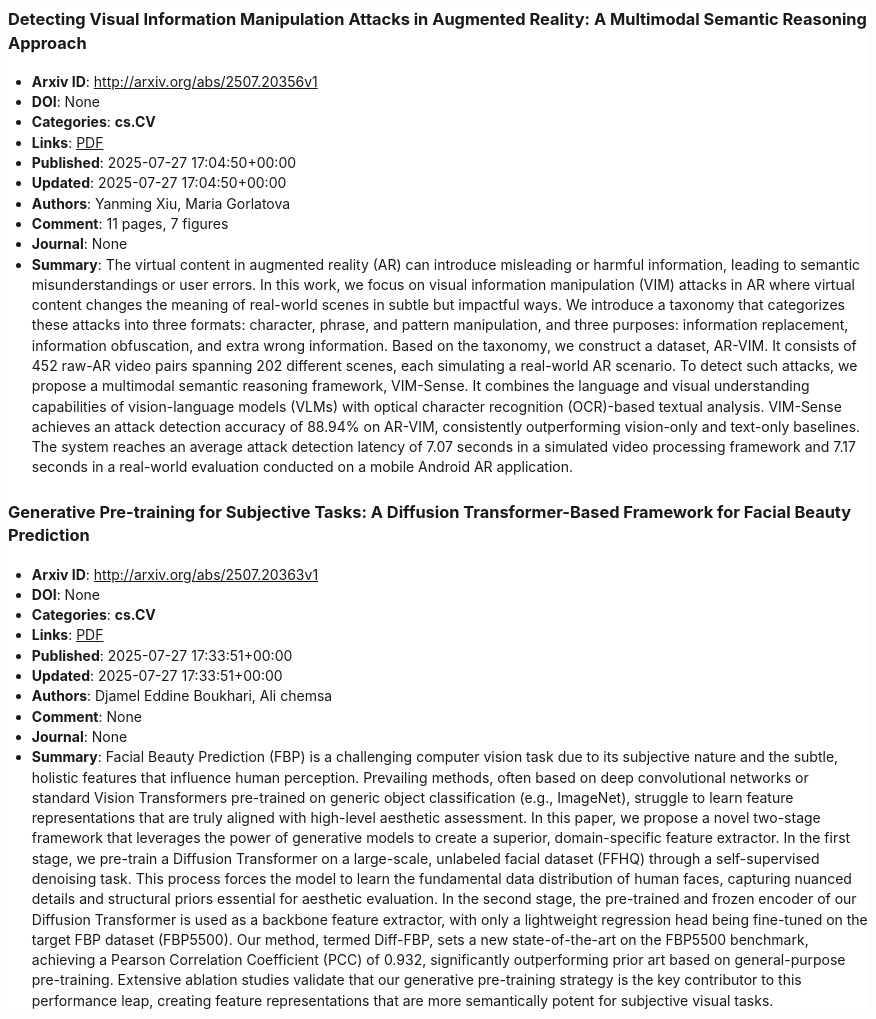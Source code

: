 

### Detecting Visual Information Manipulation Attacks in Augmented Reality: A Multimodal Semantic Reasoning Approach
- **Arxiv ID**: http://arxiv.org/abs/2507.20356v1
- **DOI**: None
- **Categories**: **cs.CV**
- **Links**: [PDF](http://arxiv.org/pdf/2507.20356v1)
- **Published**: 2025-07-27 17:04:50+00:00
- **Updated**: 2025-07-27 17:04:50+00:00
- **Authors**: Yanming Xiu, Maria Gorlatova
- **Comment**: 11 pages, 7 figures
- **Journal**: None
- **Summary**: The virtual content in augmented reality (AR) can introduce misleading or harmful information, leading to semantic misunderstandings or user errors. In this work, we focus on visual information manipulation (VIM) attacks in AR where virtual content changes the meaning of real-world scenes in subtle but impactful ways. We introduce a taxonomy that categorizes these attacks into three formats: character, phrase, and pattern manipulation, and three purposes: information replacement, information obfuscation, and extra wrong information. Based on the taxonomy, we construct a dataset, AR-VIM. It consists of 452 raw-AR video pairs spanning 202 different scenes, each simulating a real-world AR scenario. To detect such attacks, we propose a multimodal semantic reasoning framework, VIM-Sense. It combines the language and visual understanding capabilities of vision-language models (VLMs) with optical character recognition (OCR)-based textual analysis. VIM-Sense achieves an attack detection accuracy of 88.94% on AR-VIM, consistently outperforming vision-only and text-only baselines. The system reaches an average attack detection latency of 7.07 seconds in a simulated video processing framework and 7.17 seconds in a real-world evaluation conducted on a mobile Android AR application.



### Generative Pre-training for Subjective Tasks: A Diffusion Transformer-Based Framework for Facial Beauty Prediction
- **Arxiv ID**: http://arxiv.org/abs/2507.20363v1
- **DOI**: None
- **Categories**: **cs.CV**
- **Links**: [PDF](http://arxiv.org/pdf/2507.20363v1)
- **Published**: 2025-07-27 17:33:51+00:00
- **Updated**: 2025-07-27 17:33:51+00:00
- **Authors**: Djamel Eddine Boukhari, Ali chemsa
- **Comment**: None
- **Journal**: None
- **Summary**: Facial Beauty Prediction (FBP) is a challenging computer vision task due to its subjective nature and the subtle, holistic features that influence human perception. Prevailing methods, often based on deep convolutional networks or standard Vision Transformers pre-trained on generic object classification (e.g., ImageNet), struggle to learn feature representations that are truly aligned with high-level aesthetic assessment. In this paper, we propose a novel two-stage framework that leverages the power of generative models to create a superior, domain-specific feature extractor. In the first stage, we pre-train a Diffusion Transformer on a large-scale, unlabeled facial dataset (FFHQ) through a self-supervised denoising task. This process forces the model to learn the fundamental data distribution of human faces, capturing nuanced details and structural priors essential for aesthetic evaluation. In the second stage, the pre-trained and frozen encoder of our Diffusion Transformer is used as a backbone feature extractor, with only a lightweight regression head being fine-tuned on the target FBP dataset (FBP5500). Our method, termed Diff-FBP, sets a new state-of-the-art on the FBP5500 benchmark, achieving a Pearson Correlation Coefficient (PCC) of 0.932, significantly outperforming prior art based on general-purpose pre-training. Extensive ablation studies validate that our generative pre-training strategy is the key contributor to this performance leap, creating feature representations that are more semantically potent for subjective visual tasks.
────────────────
Pull out every line of the records above that contains the word "Updated".

- **Updated**: 2025-07-27 17:04:50+00:00
- **Updated**: 2025-07-27 17:33:51+00:00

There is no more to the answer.